YOUR ASSIGNMENT: The entries below contain a line with "## Features" and a line with "- 🖼️ **Dynamic". Quote exactly those two lines and all lines between them.

BEGIN

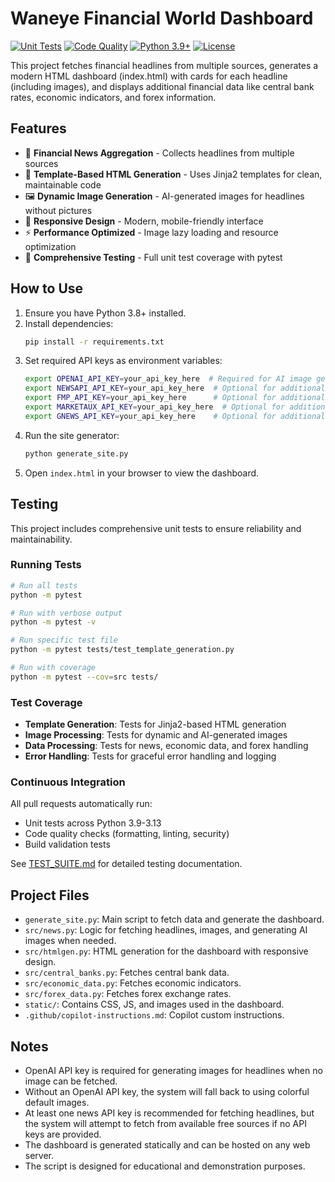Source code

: # Waneye Financial World Dashboard

[![Unit Tests](https://github.com/YOUR_USERNAME/YOUR_REPO/actions/workflows/test.yml/badge.svg)](https://github.com/YOUR_USERNAME/YOUR_REPO/actions/workflows/test.yml)
[![Code Quality](https://github.com/YOUR_USERNAME/YOUR_REPO/actions/workflows/quality.yml/badge.svg)](https://github.com/YOUR_USERNAME/YOUR_REPO/actions/workflows/quality.yml)
[![Python 3.9+](https://img.shields.io/badge/python-3.9+-blue.svg)](https://www.python.org/downloads/)
[![License](https://img.shields.io/badge/license-MIT-green.svg)](LICENSE)

This project fetches financial headlines from multiple sources, generates a modern HTML dashboard (index.html) with cards for each headline (including images), and displays additional financial data like central bank rates, economic indicators, and forex information.

## Features

- 🏦 **Financial News Aggregation** - Collects headlines from multiple sources
- 🎨 **Template-Based HTML Generation** - Uses Jinja2 templates for clean, maintainable code
- 🖼️ **Dynamic Image Generation** - AI-generated images for headlines without pictures
- 📱 **Responsive Design** - Modern, mobile-friendly interface
- ⚡ **Performance Optimized** - Image lazy loading and resource optimization
- 🧪 **Comprehensive Testing** - Full unit test coverage with pytest

## How to Use
1. Ensure you have Python 3.8+ installed.
2. Install dependencies:
   ```sh
   pip install -r requirements.txt
   ```
3. Set required API keys as environment variables:
   ```sh
   export OPENAI_API_KEY=your_api_key_here  # Required for AI image generation
   export NEWSAPI_API_KEY=your_api_key_here  # Optional for additional news sources
   export FMP_API_KEY=your_api_key_here      # Optional for additional news sources
   export MARKETAUX_API_KEY=your_api_key_here  # Optional for additional news sources
   export GNEWS_API_KEY=your_api_key_here    # Optional for additional news sources
   ```
4. Run the site generator:
   ```sh
   python generate_site.py
   ```
5. Open `index.html` in your browser to view the dashboard.

## Testing

This project includes comprehensive unit tests to ensure reliability and maintainability.

### Running Tests

```bash
# Run all tests
python -m pytest

# Run with verbose output
python -m pytest -v

# Run specific test file
python -m pytest tests/test_template_generation.py

# Run with coverage
python -m pytest --cov=src tests/
```

### Test Coverage

- **Template Generation**: Tests for Jinja2-based HTML generation
- **Image Processing**: Tests for dynamic and AI-generated images
- **Data Processing**: Tests for news, economic data, and forex handling
- **Error Handling**: Tests for graceful error handling and logging

### Continuous Integration

All pull requests automatically run:
- Unit tests across Python 3.9-3.13
- Code quality checks (formatting, linting, security)
- Build validation tests

See [TEST_SUITE.md](TEST_SUITE.md) for detailed testing documentation.

## Project Files
- `generate_site.py`: Main script to fetch data and generate the dashboard.
- `src/news.py`: Logic for fetching headlines, images, and generating AI images when needed.
- `src/htmlgen.py`: HTML generation for the dashboard with responsive design.
- `src/central_banks.py`: Fetches central bank data.
- `src/economic_data.py`: Fetches economic indicators.
- `src/forex_data.py`: Fetches forex exchange rates.
- `static/`: Contains CSS, JS, and images used in the dashboard.
- `.github/copilot-instructions.md`: Copilot custom instructions.

## Notes
- OpenAI API key is required for generating images for headlines when no image can be fetched.
- Without an OpenAI API key, the system will fall back to using colorful default images.
- At least one news API key is recommended for fetching headlines, but the system will attempt to fetch from available free sources if no API keys are provided.
- The dashboard is generated statically and can be hosted on any web server.
- The script is designed for educational and demonstration purposes.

END

OUTPUT OF THE TASK:
## Features

- 🏦 **Financial News Aggregation** - Collects headlines from multiple sources
- 🎨 **Template-Based HTML Generation** - Uses Jinja2 templates for clean, maintainable code
- 🖼️ **Dynamic Image Generation** - AI-generated images for headlines without pictures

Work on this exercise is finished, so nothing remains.